I want filesystem-level snapshots for my SMR HDD, used mainly as a data backup and archival disk. Is BTRFS suitable for this job? Any alternatives?
I currently use rsync incremental snapshots (on ext4 partition), but BTRFS is more space efficient and covers the whole filesystem.
Edit: this is the HDD in question:
=== START OF INFORMATION SECTION ===
Model Family: Western Digital Blue Mobile (SMR)
Device Model: WDC WD10SPZX-60Z10T0
Serial Number: WD-WXQ1AA8ENJ47
LU WWN Device Id: 5 0014ee 65e7e7f1b
Firmware Version: 04.01A04
User Capacity: 1,000,204,886,016 bytes [1.00 TB]
Sector Sizes: 512 bytes logical, 4096 bytes physical
Rotation Rate: 5400 rpm
Form Factor: 2.5 inches
TRIM Command: Available, deterministic
Device is: In smartctl database 7.3/5319
ATA Version is: ACS-3 T13/2161-D revision 5
SATA Version is: SATA 3.1, 6.0 Gb/s (current: 6.0 Gb/s)
BTRFS is relatively new in the everyday world, and I am still observing. There have been cases where the file system was filled up then even though files were removed and space freed up the nodes were not available for use without running a cleanup process on the btrfs file system.
To me it still seems a little less reliable than ext4, though promising in the long run.
1.) take a read-only snapshot of a subvolume (maybe create a subvolume before)
2.) use btrfs send ... | btrfs receive ... to send the volume to a different location
if you search the internet, you’ll find guides, like to the following:
no, because it depends who you ask.
Btrfs is used in OpenSuse and, for example, at Facebook’s data centers for quite a while. If you ask there you will certainly get a different answer from when you ask people who have lost data on Btrfs.
“Btrfs had ZBD support added in Linux kernel 5.12, and it already writes mostly sequentially due to the CoW nature.”
SMR drives like to write continuously, and are sensitive to overwriting data, so CoW should be a clear advantage compared to ext4 or xfs.
So, if you really can’t avoid the SMR drive(s), better use Btrfs…
Also, you need backups anyway, so don’t waste too much time worrying about SMR and the filesystem. Once the SMR is dead, your next drive can be CMR again
It came with the laptop and if it wasn’t me checking SMART status I wouldn’t have noticed it’s a SMR drive (it also makes sense why this HDD has TRIM). I will switch to BTRFS then, thanks!
Personally I would never recommend that BTRFS be used on an SMR drive.
There is a major difference in the data storage and any potential faults of btrfs will only be greatly exacerbated by the SMR technology.
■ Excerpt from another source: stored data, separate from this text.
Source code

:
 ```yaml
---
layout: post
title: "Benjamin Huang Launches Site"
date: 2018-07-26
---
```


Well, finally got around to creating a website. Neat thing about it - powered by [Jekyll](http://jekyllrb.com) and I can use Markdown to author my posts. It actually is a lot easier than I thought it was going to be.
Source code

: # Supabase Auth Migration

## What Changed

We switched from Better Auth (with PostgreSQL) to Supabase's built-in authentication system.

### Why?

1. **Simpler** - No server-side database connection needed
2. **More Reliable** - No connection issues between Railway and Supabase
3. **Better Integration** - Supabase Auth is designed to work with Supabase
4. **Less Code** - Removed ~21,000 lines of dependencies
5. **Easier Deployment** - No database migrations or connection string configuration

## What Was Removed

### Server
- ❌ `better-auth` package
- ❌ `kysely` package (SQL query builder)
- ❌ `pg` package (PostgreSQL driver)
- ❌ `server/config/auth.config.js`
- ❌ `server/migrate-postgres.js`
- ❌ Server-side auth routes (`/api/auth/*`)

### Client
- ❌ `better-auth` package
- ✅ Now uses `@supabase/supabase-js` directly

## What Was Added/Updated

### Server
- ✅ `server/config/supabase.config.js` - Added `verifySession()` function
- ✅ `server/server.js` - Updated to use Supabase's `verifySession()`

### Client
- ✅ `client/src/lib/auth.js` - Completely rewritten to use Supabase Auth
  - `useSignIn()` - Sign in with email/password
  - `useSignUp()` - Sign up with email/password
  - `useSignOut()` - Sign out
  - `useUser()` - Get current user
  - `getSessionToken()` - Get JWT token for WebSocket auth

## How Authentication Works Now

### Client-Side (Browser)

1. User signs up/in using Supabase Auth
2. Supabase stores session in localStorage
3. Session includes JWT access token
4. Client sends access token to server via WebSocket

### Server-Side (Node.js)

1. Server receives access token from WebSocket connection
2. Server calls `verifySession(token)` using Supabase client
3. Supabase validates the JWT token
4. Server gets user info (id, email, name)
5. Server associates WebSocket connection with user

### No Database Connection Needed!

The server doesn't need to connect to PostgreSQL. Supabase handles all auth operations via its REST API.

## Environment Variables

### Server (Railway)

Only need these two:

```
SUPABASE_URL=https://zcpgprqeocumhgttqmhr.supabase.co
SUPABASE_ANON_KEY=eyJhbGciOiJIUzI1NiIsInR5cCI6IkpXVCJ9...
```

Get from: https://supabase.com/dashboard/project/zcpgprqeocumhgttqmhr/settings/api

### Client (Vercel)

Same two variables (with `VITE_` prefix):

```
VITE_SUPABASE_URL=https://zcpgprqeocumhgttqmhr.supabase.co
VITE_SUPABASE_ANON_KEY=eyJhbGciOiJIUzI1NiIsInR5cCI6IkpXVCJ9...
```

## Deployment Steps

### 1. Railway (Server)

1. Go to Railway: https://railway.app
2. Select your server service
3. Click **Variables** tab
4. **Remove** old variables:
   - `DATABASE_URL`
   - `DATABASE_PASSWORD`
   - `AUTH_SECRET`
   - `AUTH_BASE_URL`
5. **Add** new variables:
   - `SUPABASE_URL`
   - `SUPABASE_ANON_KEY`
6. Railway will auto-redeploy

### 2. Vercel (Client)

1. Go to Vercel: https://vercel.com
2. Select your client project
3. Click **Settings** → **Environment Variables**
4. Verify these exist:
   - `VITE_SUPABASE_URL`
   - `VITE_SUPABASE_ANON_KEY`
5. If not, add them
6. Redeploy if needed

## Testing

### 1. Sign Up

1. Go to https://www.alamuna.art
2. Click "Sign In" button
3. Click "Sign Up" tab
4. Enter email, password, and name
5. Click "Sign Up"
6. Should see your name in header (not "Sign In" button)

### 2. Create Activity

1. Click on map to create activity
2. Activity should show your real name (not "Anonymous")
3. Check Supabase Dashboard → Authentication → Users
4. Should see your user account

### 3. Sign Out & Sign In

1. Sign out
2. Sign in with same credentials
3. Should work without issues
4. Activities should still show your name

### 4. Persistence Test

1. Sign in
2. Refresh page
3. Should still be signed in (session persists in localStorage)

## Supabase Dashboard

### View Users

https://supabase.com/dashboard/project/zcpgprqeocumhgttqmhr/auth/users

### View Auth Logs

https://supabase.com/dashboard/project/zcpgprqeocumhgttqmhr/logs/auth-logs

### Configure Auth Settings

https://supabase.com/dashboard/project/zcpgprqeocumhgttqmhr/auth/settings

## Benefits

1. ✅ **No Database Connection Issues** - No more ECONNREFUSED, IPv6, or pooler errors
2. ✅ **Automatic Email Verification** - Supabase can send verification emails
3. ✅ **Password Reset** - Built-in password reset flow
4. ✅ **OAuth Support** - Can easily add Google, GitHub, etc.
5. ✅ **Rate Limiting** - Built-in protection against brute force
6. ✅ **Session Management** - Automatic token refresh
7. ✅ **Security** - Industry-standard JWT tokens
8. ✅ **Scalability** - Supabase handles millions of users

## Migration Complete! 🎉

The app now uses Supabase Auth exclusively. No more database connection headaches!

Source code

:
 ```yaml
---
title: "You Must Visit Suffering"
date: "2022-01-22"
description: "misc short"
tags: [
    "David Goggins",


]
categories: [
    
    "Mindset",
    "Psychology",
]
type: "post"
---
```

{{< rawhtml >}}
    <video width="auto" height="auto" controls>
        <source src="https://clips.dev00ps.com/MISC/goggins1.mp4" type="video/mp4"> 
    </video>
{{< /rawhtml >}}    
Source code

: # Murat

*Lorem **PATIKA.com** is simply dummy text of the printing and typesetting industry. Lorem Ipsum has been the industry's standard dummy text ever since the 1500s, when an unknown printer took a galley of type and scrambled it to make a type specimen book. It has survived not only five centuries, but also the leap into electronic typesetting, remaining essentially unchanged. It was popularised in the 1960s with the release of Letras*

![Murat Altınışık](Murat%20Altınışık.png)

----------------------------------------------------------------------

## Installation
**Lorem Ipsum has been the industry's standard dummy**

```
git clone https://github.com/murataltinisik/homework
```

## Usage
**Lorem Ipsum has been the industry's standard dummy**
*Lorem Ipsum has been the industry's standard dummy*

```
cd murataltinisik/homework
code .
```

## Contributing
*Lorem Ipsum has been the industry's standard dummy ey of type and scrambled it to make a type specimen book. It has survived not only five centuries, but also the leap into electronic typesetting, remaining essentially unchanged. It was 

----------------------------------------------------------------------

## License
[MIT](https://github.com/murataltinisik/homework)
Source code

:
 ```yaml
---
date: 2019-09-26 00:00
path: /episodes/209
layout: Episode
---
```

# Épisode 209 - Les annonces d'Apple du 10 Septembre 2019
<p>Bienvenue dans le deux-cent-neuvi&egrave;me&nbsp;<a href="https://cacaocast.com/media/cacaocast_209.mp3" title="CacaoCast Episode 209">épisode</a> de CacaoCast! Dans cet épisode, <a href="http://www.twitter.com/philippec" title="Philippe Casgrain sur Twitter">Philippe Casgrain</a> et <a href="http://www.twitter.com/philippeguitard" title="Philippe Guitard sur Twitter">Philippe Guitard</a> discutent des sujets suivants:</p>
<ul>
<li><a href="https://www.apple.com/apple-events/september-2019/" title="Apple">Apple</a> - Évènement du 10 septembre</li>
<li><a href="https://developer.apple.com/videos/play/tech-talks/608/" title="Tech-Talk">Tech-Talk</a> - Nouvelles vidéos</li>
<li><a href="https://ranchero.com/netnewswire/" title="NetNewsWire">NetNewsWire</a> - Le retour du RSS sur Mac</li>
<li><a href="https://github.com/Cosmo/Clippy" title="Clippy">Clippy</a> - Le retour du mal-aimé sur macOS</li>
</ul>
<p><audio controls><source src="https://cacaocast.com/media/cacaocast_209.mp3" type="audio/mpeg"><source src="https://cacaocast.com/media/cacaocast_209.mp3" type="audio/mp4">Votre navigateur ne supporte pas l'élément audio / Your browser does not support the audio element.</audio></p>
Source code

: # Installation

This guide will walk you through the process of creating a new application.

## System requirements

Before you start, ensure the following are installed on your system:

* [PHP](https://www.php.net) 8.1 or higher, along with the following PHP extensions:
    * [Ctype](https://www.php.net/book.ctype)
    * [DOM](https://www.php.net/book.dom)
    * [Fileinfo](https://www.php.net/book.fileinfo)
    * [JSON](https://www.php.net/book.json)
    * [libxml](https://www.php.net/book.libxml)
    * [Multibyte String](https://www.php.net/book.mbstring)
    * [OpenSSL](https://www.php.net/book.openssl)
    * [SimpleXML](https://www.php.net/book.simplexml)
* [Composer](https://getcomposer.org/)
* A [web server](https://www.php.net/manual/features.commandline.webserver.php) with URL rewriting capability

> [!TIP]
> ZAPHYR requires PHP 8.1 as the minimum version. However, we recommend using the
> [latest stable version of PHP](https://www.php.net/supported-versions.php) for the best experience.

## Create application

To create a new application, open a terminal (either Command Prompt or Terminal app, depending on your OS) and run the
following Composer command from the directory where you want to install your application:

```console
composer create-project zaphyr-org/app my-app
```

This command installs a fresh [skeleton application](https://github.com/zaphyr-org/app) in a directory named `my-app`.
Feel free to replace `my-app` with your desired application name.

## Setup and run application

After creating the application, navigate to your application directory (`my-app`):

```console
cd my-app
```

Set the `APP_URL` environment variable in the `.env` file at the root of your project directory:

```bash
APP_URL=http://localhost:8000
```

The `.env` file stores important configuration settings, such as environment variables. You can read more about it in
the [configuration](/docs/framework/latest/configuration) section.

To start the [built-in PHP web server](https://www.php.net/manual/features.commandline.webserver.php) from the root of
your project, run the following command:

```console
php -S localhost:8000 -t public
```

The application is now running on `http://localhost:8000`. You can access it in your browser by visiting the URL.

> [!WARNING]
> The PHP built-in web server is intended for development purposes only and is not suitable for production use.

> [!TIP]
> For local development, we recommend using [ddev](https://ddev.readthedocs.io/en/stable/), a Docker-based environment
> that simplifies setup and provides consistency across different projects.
I use only HDDs with CMR tech. They are higher priced, but speed and durability are greatly improved.
This shows that the data is in overlapping (shingled) layers, and writing to a lower layer requires removing the data from the overlapping layers, writing the lower layer of data then restoring the overlapping layers of data. It seems the top layer is written first, then lower layers added as needed.
Even for the most reliable of file systems it involves an excessive amount of time for this type of writing and each layer has a chance of data corruption as it is read then rewritten. The more data on the drive, the more this type of writing is required. The more layers used the less space available in each layer.
For example, if the tech uses 3 layers, then for a 1TB drive there is only about 330 GB available in each layer. Or for 4 layers then each layer would be only 1/4 the total drive space.
Yes, that is supposed to be handled by the drive firmware, but even the manufacturers only recommend those drives for home use and sell drives with CMR tech for NAS or data center use.
Thanks for the info. I’m using the disk as a backup and the amount of data I have isn’t large. The disk has been in service for 3 years and it’s SMART status haven’t reported uncorrectable errors, so I’m probably fine using it.
Edit: I switched back to ext4, rsync incremental snapshots should be enough for my use case.
(Ironically this was supposed to be a boot disk, I can’t imagine how slow something like Windows would be on such disk, plus the extreme wear due to write amplification).